**WHAT YOU NEED TO DO:** Exact copies of the lines below, from the one with "the skill is unlearned" up to and including the one with "For the most", are what this calls for; leave out pictures.

[Data records]
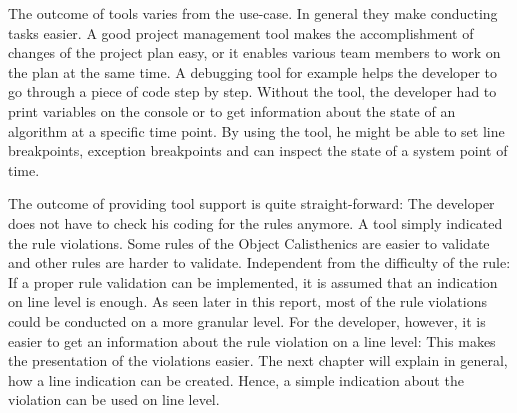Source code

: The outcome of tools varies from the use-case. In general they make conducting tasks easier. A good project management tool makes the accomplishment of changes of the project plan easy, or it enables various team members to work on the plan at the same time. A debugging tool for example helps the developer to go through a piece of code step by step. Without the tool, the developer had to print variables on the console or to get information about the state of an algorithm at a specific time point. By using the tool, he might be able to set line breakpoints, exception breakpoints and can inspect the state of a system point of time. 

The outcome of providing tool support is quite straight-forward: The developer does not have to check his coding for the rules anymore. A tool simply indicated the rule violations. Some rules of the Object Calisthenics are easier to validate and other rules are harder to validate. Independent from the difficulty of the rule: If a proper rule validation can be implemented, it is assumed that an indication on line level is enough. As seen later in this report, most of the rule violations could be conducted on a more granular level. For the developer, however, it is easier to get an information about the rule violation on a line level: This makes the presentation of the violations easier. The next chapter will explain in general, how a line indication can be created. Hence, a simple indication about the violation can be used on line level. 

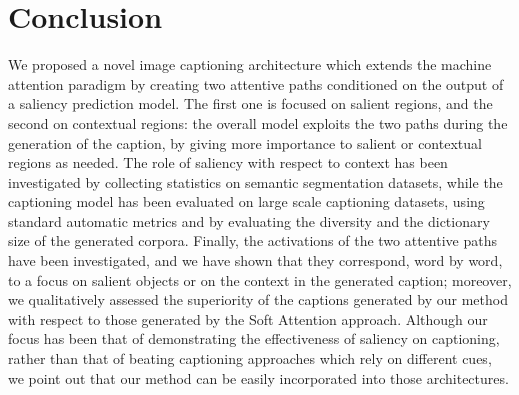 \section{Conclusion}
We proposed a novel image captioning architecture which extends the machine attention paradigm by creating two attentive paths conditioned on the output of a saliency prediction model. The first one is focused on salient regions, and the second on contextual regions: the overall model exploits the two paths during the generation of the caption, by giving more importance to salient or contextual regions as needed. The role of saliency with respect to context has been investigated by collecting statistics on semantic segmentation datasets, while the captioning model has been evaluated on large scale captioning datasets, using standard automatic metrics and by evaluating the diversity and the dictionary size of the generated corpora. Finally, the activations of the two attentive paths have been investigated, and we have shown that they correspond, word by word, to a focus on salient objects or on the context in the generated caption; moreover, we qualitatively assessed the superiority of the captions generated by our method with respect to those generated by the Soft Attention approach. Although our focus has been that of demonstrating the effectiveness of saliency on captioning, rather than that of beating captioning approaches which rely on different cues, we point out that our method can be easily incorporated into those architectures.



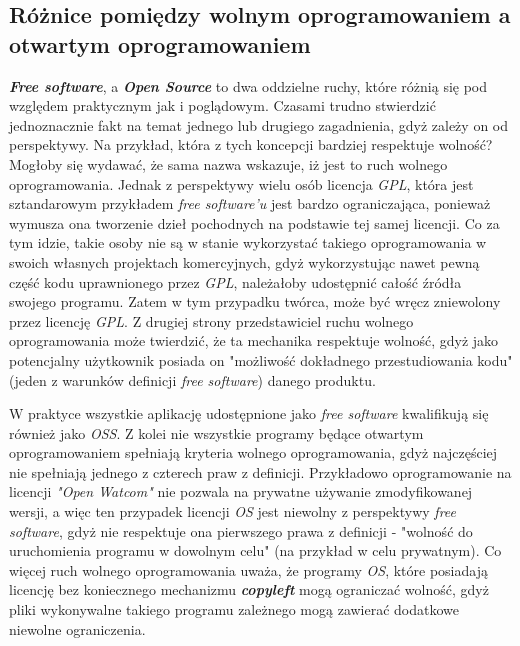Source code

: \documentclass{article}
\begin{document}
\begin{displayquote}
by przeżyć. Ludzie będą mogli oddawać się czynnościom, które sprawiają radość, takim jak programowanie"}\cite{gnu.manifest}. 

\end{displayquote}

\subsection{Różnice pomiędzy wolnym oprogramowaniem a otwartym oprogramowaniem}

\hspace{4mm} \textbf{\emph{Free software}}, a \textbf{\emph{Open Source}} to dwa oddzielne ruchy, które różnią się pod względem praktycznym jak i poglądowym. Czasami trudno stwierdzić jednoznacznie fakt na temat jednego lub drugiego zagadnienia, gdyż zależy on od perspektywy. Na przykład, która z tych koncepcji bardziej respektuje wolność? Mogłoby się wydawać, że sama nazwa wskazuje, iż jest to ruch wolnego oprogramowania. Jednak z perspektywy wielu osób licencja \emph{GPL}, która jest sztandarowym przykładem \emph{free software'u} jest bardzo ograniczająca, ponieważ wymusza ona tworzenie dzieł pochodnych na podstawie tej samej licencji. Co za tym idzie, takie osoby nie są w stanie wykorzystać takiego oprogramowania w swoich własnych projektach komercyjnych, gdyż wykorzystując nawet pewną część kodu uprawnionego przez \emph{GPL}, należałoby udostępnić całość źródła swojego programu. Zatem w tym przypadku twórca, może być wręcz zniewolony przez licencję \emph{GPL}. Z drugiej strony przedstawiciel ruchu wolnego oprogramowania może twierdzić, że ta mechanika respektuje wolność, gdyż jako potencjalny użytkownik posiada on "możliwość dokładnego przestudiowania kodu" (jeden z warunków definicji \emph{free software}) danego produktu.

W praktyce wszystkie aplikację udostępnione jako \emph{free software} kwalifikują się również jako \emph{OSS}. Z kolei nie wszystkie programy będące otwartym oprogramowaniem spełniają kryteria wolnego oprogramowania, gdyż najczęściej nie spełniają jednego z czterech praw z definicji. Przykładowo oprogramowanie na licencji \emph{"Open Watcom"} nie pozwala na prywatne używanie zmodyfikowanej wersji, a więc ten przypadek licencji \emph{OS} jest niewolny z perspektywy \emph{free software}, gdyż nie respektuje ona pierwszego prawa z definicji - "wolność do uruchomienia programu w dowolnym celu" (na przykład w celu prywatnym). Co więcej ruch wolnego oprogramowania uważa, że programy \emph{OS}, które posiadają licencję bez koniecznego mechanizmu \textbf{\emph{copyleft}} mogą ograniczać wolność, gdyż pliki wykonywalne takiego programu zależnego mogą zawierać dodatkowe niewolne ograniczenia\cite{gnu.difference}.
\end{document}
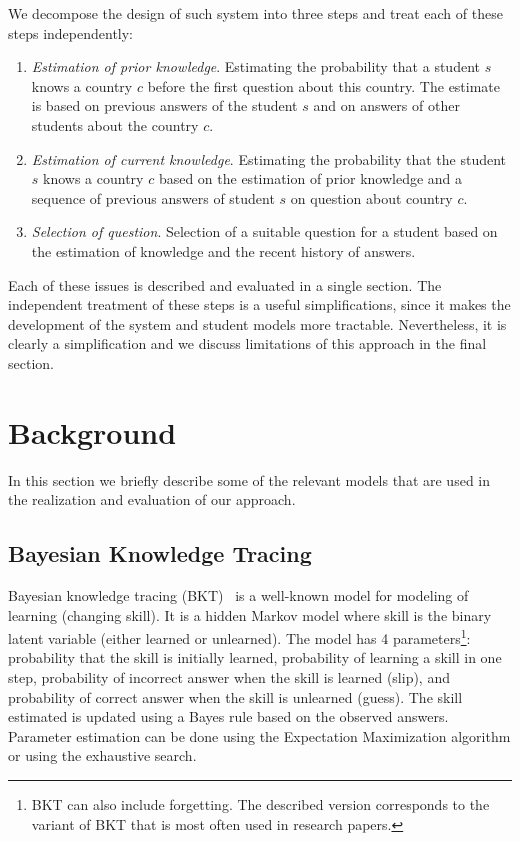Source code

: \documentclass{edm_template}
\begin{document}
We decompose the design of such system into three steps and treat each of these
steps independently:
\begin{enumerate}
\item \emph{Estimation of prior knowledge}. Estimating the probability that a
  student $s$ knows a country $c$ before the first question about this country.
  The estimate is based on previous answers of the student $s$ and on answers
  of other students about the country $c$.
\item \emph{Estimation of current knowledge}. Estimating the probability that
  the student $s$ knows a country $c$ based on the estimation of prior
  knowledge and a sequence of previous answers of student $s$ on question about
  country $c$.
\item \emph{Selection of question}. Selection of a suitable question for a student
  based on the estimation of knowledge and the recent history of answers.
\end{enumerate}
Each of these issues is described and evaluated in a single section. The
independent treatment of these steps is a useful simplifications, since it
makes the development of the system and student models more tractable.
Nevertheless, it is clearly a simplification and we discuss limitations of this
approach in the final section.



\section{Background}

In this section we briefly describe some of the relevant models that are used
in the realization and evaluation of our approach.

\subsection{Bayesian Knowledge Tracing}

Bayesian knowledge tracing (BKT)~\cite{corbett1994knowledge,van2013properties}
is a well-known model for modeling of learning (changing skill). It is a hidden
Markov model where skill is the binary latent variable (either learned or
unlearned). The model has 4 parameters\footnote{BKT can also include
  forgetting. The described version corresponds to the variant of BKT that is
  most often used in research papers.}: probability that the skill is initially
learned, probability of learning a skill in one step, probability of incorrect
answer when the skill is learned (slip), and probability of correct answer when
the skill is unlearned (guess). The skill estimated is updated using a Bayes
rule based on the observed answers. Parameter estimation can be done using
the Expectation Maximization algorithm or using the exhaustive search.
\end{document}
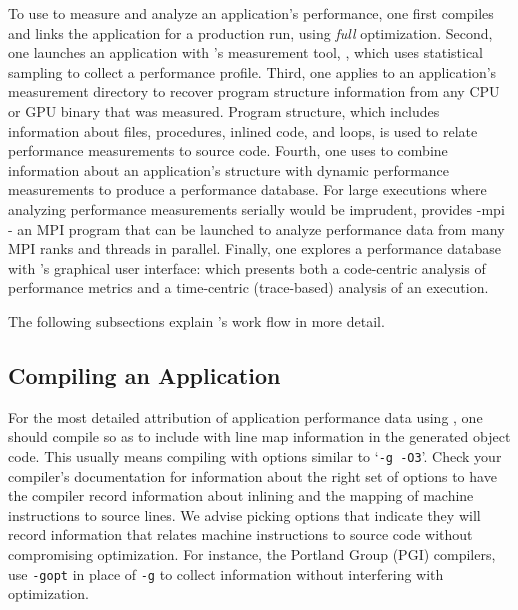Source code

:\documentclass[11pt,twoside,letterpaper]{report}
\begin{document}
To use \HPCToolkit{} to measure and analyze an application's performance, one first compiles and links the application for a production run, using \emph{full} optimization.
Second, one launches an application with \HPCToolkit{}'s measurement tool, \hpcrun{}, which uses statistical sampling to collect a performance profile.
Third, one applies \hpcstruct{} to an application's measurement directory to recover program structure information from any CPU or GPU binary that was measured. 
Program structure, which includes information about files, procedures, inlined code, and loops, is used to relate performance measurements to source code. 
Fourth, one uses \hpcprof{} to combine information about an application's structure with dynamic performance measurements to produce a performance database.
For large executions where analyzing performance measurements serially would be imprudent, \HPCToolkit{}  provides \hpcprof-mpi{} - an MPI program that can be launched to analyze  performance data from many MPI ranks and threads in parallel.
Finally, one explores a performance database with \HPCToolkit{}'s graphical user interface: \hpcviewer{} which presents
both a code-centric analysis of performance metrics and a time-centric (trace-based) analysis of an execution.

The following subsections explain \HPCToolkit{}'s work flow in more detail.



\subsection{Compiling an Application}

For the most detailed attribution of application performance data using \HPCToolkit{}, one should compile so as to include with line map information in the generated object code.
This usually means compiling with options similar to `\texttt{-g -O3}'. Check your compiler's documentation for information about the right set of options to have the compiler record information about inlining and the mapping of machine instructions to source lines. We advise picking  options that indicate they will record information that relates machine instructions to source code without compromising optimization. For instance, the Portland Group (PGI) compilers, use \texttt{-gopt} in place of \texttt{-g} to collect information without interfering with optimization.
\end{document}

**RESPONSE TO THIS EXERCISE:**
the skill is unlearned (guess). The skill estimated is updated using a Bayes
rule based on the observed answers. Parameter estimation can be done using
the Expectation Maximization algorithm or using the exhaustive search.
\end{document}
Source code

:\documentclass[11pt,twoside,letterpaper]{report}
\begin{document}
To use \HPCToolkit{} to measure and analyze an application's performance, one first compiles and links the application for a production run, using \emph{full} optimization.
Second, one launches an application with \HPCToolkit{}'s measurement tool, \hpcrun{}, which uses statistical sampling to collect a performance profile.
Third, one applies \hpcstruct{} to an application's measurement directory to recover program structure information from any CPU or GPU binary that was measured. 
Program structure, which includes information about files, procedures, inlined code, and loops, is used to relate performance measurements to source code. 
Fourth, one uses \hpcprof{} to combine information about an application's structure with dynamic performance measurements to produce a performance database.
For large executions where analyzing performance measurements serially would be imprudent, \HPCToolkit{}  provides \hpcprof-mpi{} - an MPI program that can be launched to analyze  performance data from many MPI ranks and threads in parallel.
Finally, one explores a performance database with \HPCToolkit{}'s graphical user interface: \hpcviewer{} which presents
both a code-centric analysis of performance metrics and a time-centric (trace-based) analysis of an execution.

The following subsections explain \HPCToolkit{}'s work flow in more detail.



\subsection{Compiling an Application}

For the most detailed attribution of application performance data using \HPCToolkit{}, one should compile so as to include with line map information in the generated object code.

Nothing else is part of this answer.